なぜIR硬化がウェーハ処理に適しているのか もしフабで働いたことがある人なら、対流式オーブンの問題点を知っているはずです。それは、ウェーハを適切な温度にするために、空気のあらゆる部分を加熱する巨大な装置です。これは明らかにエネルギーの無駄遣いです。 一方、赤外線(IR)硬化では、空気を加熱する代わりに、放射エネルギーを直接ウェーハの表面に送ります。これは効率的で、クリーンであり、さらに賢い方法です。
適切な温度を実現する(無駄なく)
鉛フリーはんだを使用する場合、許容される誤差は極めて小さいです。高い熱密度が必要であり、しかも即座に必要です。IRランプを使えば、数秒以内にその最高温度に到達できます。 部屋全体の空気を加熱する必要がないため、機器の「熱容量」も少なくて済みます。つまり、電気代も削減できます。 短波長のIRを使用する理由は、粘着剤層やウェーハを迅速に加熱できるからです。

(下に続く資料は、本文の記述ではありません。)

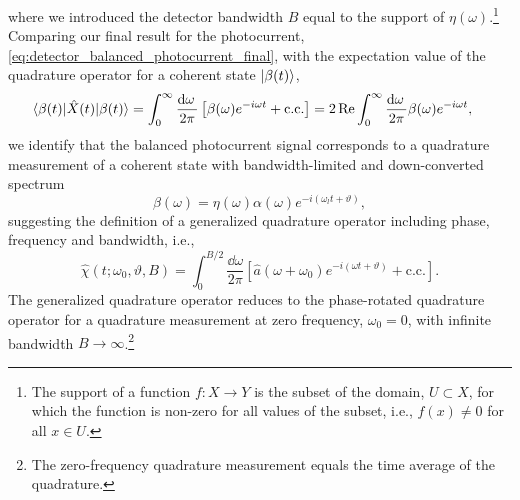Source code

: where we introduced the detector bandwidth $B$ equal to the support of $\eta(\omega)$.\footnote{The support of a function $f\colon X\to Y$ is the subset of the domain, $U\subset X$, for which the function is non-zero for all values of the subset, i.e., $f(x)\neq 0$ for all $x\in U$.}
Comparing our final result for the photocurrent, \cref{eq:detector_balanced_photocurrent_final}, with the expectation value of the quadrature operator for a coherent state $\lvert\beta(t)\rangle$,
\begin{equation}
	\begin{split}
		\bra{\beta(t)}
		\hat{X}(t)
		\ket{\beta(t)}
		&=
		\int_0^\infty
		\frac{\dd{\omega}}{2\pi}
		\left[
			\beta(\omega)
			e^{-i\omega t}
			+
			\text{c.c.}
		\right]
		=
		2\Re
		\int_0^\infty
		\frac{\dd{\omega}}{2\pi}
		\beta(\omega)
		e^{-i\omega t}
		,
	\end{split}
\end{equation}
we identify that the balanced photocurrent signal corresponds to a quadrature measurement of a coherent state with bandwidth-limited and down-converted spectrum
\begin{equation}
	\beta(\omega)
	=
	\eta(\omega)
	\alpha(\omega)
	e^{-i(\omega_lt+\vartheta)}
	,
\end{equation}
suggesting the definition of a generalized quadrature operator including phase, frequency and bandwidth, i.e.,
\begin{equation}
	\hat{\chi}(t;\omega_0,\vartheta,B)
	=
	\int_0^{B/2}\frac{\dd{\omega}}{2\pi}
	\left[
		\hat{a}(\omega+\omega_0)
		e^{-i(\omega t+\vartheta)}
		+
		\text{c.c.}
	\right]
	.
	\label{eq:quadrature_operator_generalized}
\end{equation}
The generalized quadrature operator reduces to the phase-rotated quadrature operator for a quadrature measurement at zero frequency, $\omega_0=0$, with infinite bandwidth $B\to\infty$.\footnote{The zero-frequency quadrature measurement equals the time average of the quadrature.}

そうすれば、端が過度に加熱されて中央がまだ冷たいという問題も起きません。また、最近注目されている「環境に優しい」基準を満たすのにも役立ちます。
実際のハードウェア上の課題
IRヒーターをラインに導入するのは、単純に「プラグを差し込めばOK」というわけではありません。非常に大きな熱流量に対応しなければなりません。私たちは、急速に温度を上げたり下げたりできるシステムを設計しています。これにより、大型の予熱装置を不要にできます。 しかし、PID調整が正確でなければなりません。IRは反応が非常に速いため、コントローラーの設定に少しでも誤りがあると、温度が制御不能になってしまいます。一度間違えると、大量のウェーハが台無しになってしまいます。また、冷却ファンやヒートシンクも十分に機能させる必要があります。もし放射熱が筐体内部に漏れ出すと、機械の枠が歪んでしまいます。これは良くありません。
何が変わるのか
最も良い点は、従来の乾燥法で使われていた有害な化学溶剤に依存しなくて済むことです。 VOCの排出を抑え、1個のウェーハあたりのエネルギー消費量を大幅に削減することで、速度を犠牲にすることなく、環境に優しい基準を満たすことができます。対流式の装置をIRに置き換えるだけで、処理時間が短縮され、エネルギーの無駄遣いもなくなります。